THE PEOPLE v. FABIAN ROMAN

Filed 4/18/19 P. v. Roman CA5

NOT TO BE PUBLISHED IN THE OFFICIAL REPORTS

California Rules of Court, rule 8.1115(a), prohibits courts and parties from citing or relying on opinions not certified for publication or ordered published, except as specified by rule 8.1115(b). This opinion has not been certified for publication or ordered published for purposes of rule 8.1115.

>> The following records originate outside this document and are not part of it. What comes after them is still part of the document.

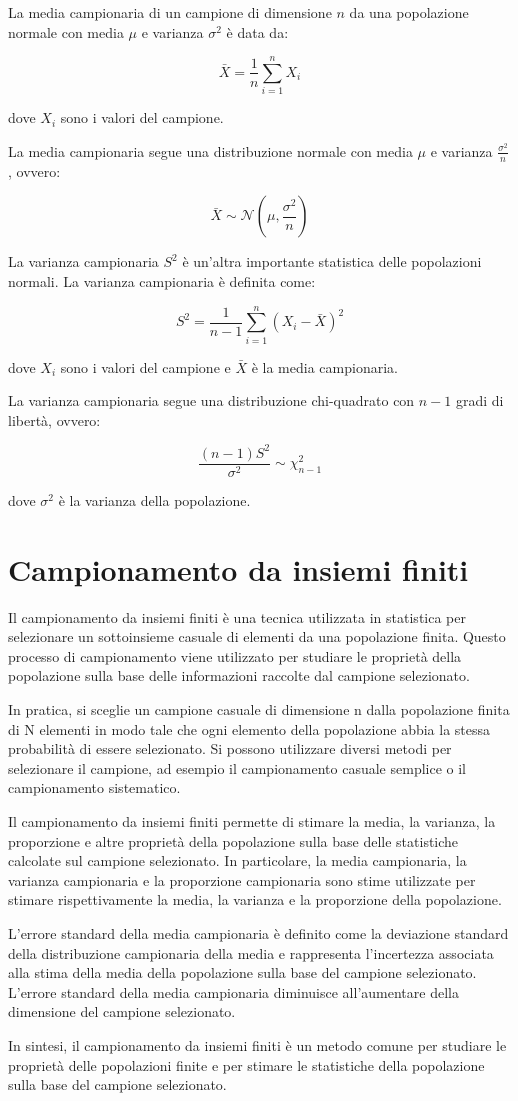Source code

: La media campionaria di un campione di dimensione $n$ da una popolazione normale con media $\mu$ e varianza $\sigma^2$ è data da:

$$\bar{X} = \frac{1}{n} \sum_{i=1}^{n} X_i$$

dove $X_i$ sono i valori del campione.

La media campionaria segue una distribuzione normale con media $\mu$ e varianza $\frac{\sigma^2}{n}$, ovvero:

$$\bar{X} \sim \mathcal{N}(\mu, \frac{\sigma^2}{n})$$

La varianza campionaria $S^2$ è un'altra importante statistica delle popolazioni normali. La varianza campionaria è definita come:

$$S^2 = \frac{1}{n-1} \sum_{i=1}^{n} (X_i - \bar{X})^2$$

dove $X_i$ sono i valori del campione e $\bar{X}$ è la media campionaria.

La varianza campionaria segue una distribuzione chi-quadrato con $n-1$ gradi di libertà, ovvero:

$$\frac{(n-1)S^2}{\sigma^2} \sim \chi^2_{n-1}$$

dove $\sigma^2$ è la varianza della popolazione.

\section{Campionamento da insiemi finiti}
Il campionamento da insiemi finiti è una tecnica utilizzata in statistica per selezionare un sottoinsieme casuale di elementi da una popolazione finita. Questo processo di campionamento viene utilizzato per studiare le proprietà della popolazione sulla base delle informazioni raccolte dal campione selezionato.

In pratica, si sceglie un campione casuale di dimensione n dalla popolazione finita di N elementi in modo tale che ogni elemento della popolazione abbia la stessa probabilità di essere selezionato. Si possono utilizzare diversi metodi per selezionare il campione, ad esempio il campionamento casuale semplice o il campionamento sistematico.

Il campionamento da insiemi finiti permette di stimare la media, la varianza, la proporzione e altre proprietà della popolazione sulla base delle statistiche calcolate sul campione selezionato. In particolare, la media campionaria, la varianza campionaria e la proporzione campionaria sono stime utilizzate per stimare rispettivamente la media, la varianza e la proporzione della popolazione.

L'errore standard della media campionaria è definito come la deviazione standard della distribuzione campionaria della media e rappresenta l'incertezza associata alla stima della media della popolazione sulla base del campione selezionato. L'errore standard della media campionaria diminuisce all'aumentare della dimensione del campione selezionato.

In sintesi, il campionamento da insiemi finiti è un metodo comune per studiare le proprietà delle popolazioni finite e per stimare le statistiche della popolazione sulla base del campione selezionato.
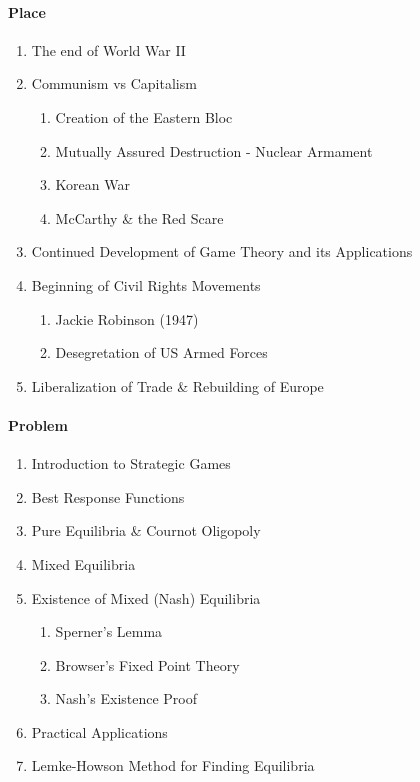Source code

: \documentclass[11pt]{article}
\begin{document}
\paragraph{Place}
\begin{enumerate}
	\item The end of World War II
	\item Communism vs Capitalism
	\begin{enumerate}
		\item Creation of the Eastern Bloc
		\item Mutually Assured Destruction - Nuclear Armament
		\item Korean War
		\item McCarthy \& the Red Scare
	\end{enumerate}
	\item Continued Development of Game Theory and its Applications
	\item Beginning of Civil Rights Movements
	\begin{enumerate}
		\item Jackie Robinson (1947)
		\item Desegretation of US Armed Forces
	\end{enumerate}
	\item Liberalization of Trade \& Rebuilding of Europe
\end{enumerate}

\paragraph{Problem}
\begin{enumerate}
	\item Introduction to Strategic Games
	\item Best Response Functions
	\item Pure Equilibria \& Cournot Oligopoly
	\item Mixed Equilibria
	\item Existence of Mixed (Nash) Equilibria
	\begin{enumerate}
		\item Sperner's Lemma
		\item Browser's Fixed Point Theory
		\item Nash's Existence Proof
	\end{enumerate}
	\item Practical Applications
	\item Lemke-Howson Method for Finding Equilibria
\end{enumerate}
\end{document}

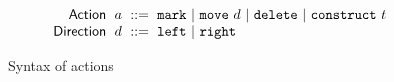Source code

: \begin{figure}
  \vspace{-3px}
  \[
  \arraycolsep=3pt\begin{array}{rlrl}
      \mathsf{Action} & \action & ::= &
        \actionlit{mark} ~\vert~
        \actionlit{move}~\direction ~\vert~
        \actionlit{delete} ~\vert~
        \actionlit{construct}~\tile \\
      \mathsf{Direction} & \direction & ::= &
        \texttt{left} ~\vert~
        \texttt{right}
  \end{array}\]
  \caption{Syntax of actions}
  \label{fig:action-syntax}
\end{figure}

IN THE COURT OF APPEAL OF THE STATE OF CALIFORNIA

FIFTH APPELLATE DISTRICT

THE PEOPLE,

Plaintiff and Respondent,

v.

FABIAN ROMAN,

Defendant and Appellant.

F075534

(Super. Ct. No. 14CR-01131)

OPINION

THE COURT*

APPEAL from a judgment of the Superior Court of Merced County. Harry L. Jacobs, Judge. (Retired judge of the Merced County Sup. Ct. assigned by the Chief Justice pursuant to art. VI, § 6 of the Cal. Const.)

Kendall Dawson Wasley, under appointment by the Court of Appeal, for Defendant and Appellant.

Xavier Becerra, Attorney General, Michael P. Farrell, Assistant Attorney General, Julie A. Hokans, Clara M. Levers and Carlos A. Martinez, Deputy Attorneys General, for Plaintiff and Respondent.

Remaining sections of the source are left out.